Laos hopes hosting the games will bring new prestige, despite having to rely on its Asian neighbors to pay for much of the costs

The little-talked about Southeast Asian nation Laos is for the first time hosting the Southeast Asian Games. The impoverished country is heavily dependent on foreign aid and much of the funds for hosting the sporting event have come from its Asian neighbors. But people in Laos are still quite proud to host the games.

The 25th Southeast Asian Games officially opened in Laos Wednesday with ceremonial marching, singing and dancing.

Fireworks lit up the sky as the SEA Games, as they are known, were declared open at the national stadium.

A flaming arrow was shot into a massive cauldron to light the torch attached to the new stadium. The elaborate performances reflected how important it is for Laos to be hosting the games.

The regional competition brings together 11 nations, thousands of athletes and their supporters for the first time in Laos.

Tho Phom Ponh, 42, runs a souvenir and snack shop just across from the national stadium. He says that having the Southeast Asian Games in Laos is important for all Lao people.

He says hosting the games will make every country in the world know Laos and make Lao people very happy. He says it is important for Lao people to support the games and introduce themselves to the world.

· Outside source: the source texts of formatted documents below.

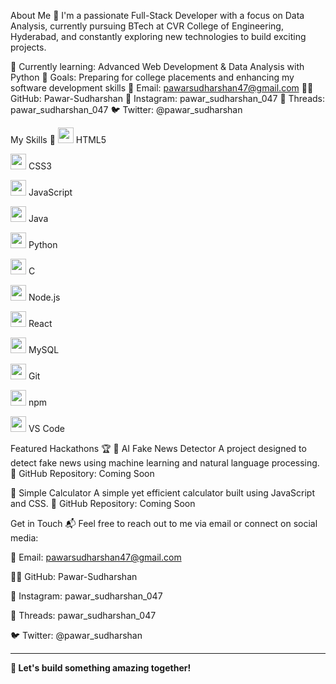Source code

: About Me 🚀
I'm a passionate Full-Stack Developer with a focus on Data Analysis, currently pursuing BTech at CVR College of Engineering, Hyderabad, and constantly exploring new technologies to build exciting projects.

🌱 Currently learning: Advanced Web Development & Data Analysis with Python
🔭 Goals: Preparing for college placements and enhancing my software development skills
📧 Email: pawarsudharshan47@gmail.com
👨‍💻 GitHub: Pawar-Sudharshan
📱 Instagram: pawar_sudharshan_047
💬 Threads: pawar_sudharshan_047
🐦 Twitter: @pawar_sudharshan

My Skills 🧠
<img src="https://cdn.jsdelivr.net/gh/devicons/devicon/icons/html5/html5-original.svg" width="25"/> HTML5

<img src="https://cdn.jsdelivr.net/gh/devicons/devicon/icons/css3/css3-original.svg" width="25"/> CSS3

<img src="https://cdn.jsdelivr.net/gh/devicons/devicon/icons/javascript/javascript-original.svg" width="25"/> JavaScript

<img src="https://cdn.jsdelivr.net/gh/devicons/devicon/icons/java/java-original.svg" width="25"/> Java

<img src="https://cdn.jsdelivr.net/gh/devicons/devicon/icons/python/python-original.svg" width="25"/> Python

<img src="https://cdn.jsdelivr.net/gh/devicons/devicon/icons/c/c-original.svg" width="25"/> C

<img src="https://cdn.jsdelivr.net/gh/devicons/devicon/icons/nodejs/nodejs-original.svg" width="25"/> Node.js

<img src="https://cdn.jsdelivr.net/gh/devicons/devicon/icons/react/react-original.svg" width="25"/> React

<img src="https://cdn.jsdelivr.net/gh/devicons/devicon/icons/mysql/mysql-original.svg" width="25"/> MySQL

<img src="https://cdn.jsdelivr.net/gh/devicons/devicon/icons/git/git-original.svg" width="25"/> Git

<img src="https://cdn.jsdelivr.net/gh/devicons/devicon/icons/npm/npm-original-wordmark.svg" width="25"/> npm

<img src="https://cdn.jsdelivr.net/gh/devicons/devicon/icons/vscode/vscode-original.svg" width="25"/> VS Code

Featured Hackathons 🏆
🔹 AI Fake News Detector
A project designed to detect fake news using machine learning and natural language processing.
📂 GitHub Repository: Coming Soon

🔹 Simple Calculator
A simple yet efficient calculator built using JavaScript and CSS.
📂 GitHub Repository: Coming Soon

Get in Touch 📬
Feel free to reach out to me via email or connect on social media:

📧 Email: pawarsudharshan47@gmail.com

👨‍💻 GitHub: Pawar-Sudharshan

📱 Instagram: pawar_sudharshan_047

💬 Threads: pawar_sudharshan_047

🐦 Twitter: @pawar_sudharshan

---

**🚀 Let's build something amazing together!**
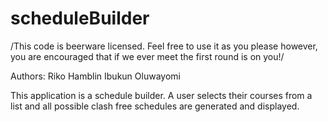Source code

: # scheduleBuilder
/This code is beerware licensed. Feel free to use it as you please however, you are encouraged that if we ever meet the first round is on you!/

Authors: Riko Hamblin
        Ibukun Oluwayomi

This application is a schedule builder. A user selects their courses from a list and all possible clash free schedules are generated and displayed.
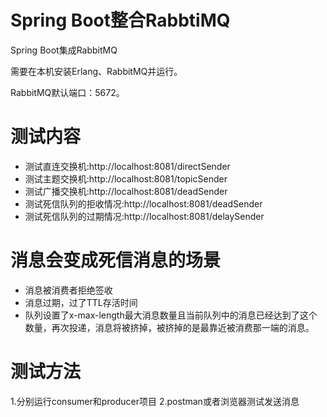 # Spring Boot整合RabbtiMQ
Spring Boot集成RabbitMQ

需要在本机安装Erlang、RabbitMQ并运行。

RabbitMQ默认端口：5672。

# 测试内容

- 测试直连交换机:http://localhost:8081/directSender
- 测试主题交换机:http://localhost:8081/topicSender
- 测试广播交换机:http://localhost:8081/deadSender
- 测试死信队列的拒收情况:http://localhost:8081/deadSender
- 测试死信队列的过期情况:http://localhost:8081/delaySender
# 消息会变成死信消息的场景
- 消息被消费者拒绝签收
- 消息过期，过了TTL存活时间
- 队列设置了x-max-length最大消息数量且当前队列中的消息已经达到了这个数量，再次投递，消息将被挤掉，被挤掉的是最靠近被消费那一端的消息。

# 测试方法
1.分别运行consumer和producer项目
2.postman或者浏览器测试发送消息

Laos is a one-party communist state and one of the poorest nations in the region with its exports largely limited to raw materials.

The land-locked country hopes hosting the games will bring new prestige, despite having to rely on its Asian neighbors to pay for much of the costs. The multi-million-dollar stadium was paid for by China. And Japan, South Korea, Thailand and Vietnam contributed millions of dollars for the construction of other buildings for the games.

Nonetheless, at the opening ceremony, Laos Deputy Prime Minister Somsavat Lengsaavad said that hosting the games is a major point of pride for his country. He thanked the prime ministers of Burma, Cambodia, Thailand, and Vietnam for attending the ceremony, calling their presence an unprecedented event.

Competitions in some of the 28 events started last week. Burma and Vietnam have already earned two gold medals each.

Thailand swept up the most gold medals when it hosted the last SEA Games in 2007, taking nearly 40 percent of the total.

The other countries competing in the SEA Games are Brunei, Indonesia, Malaysia, the Philippines, Singapore and Timor-Leste.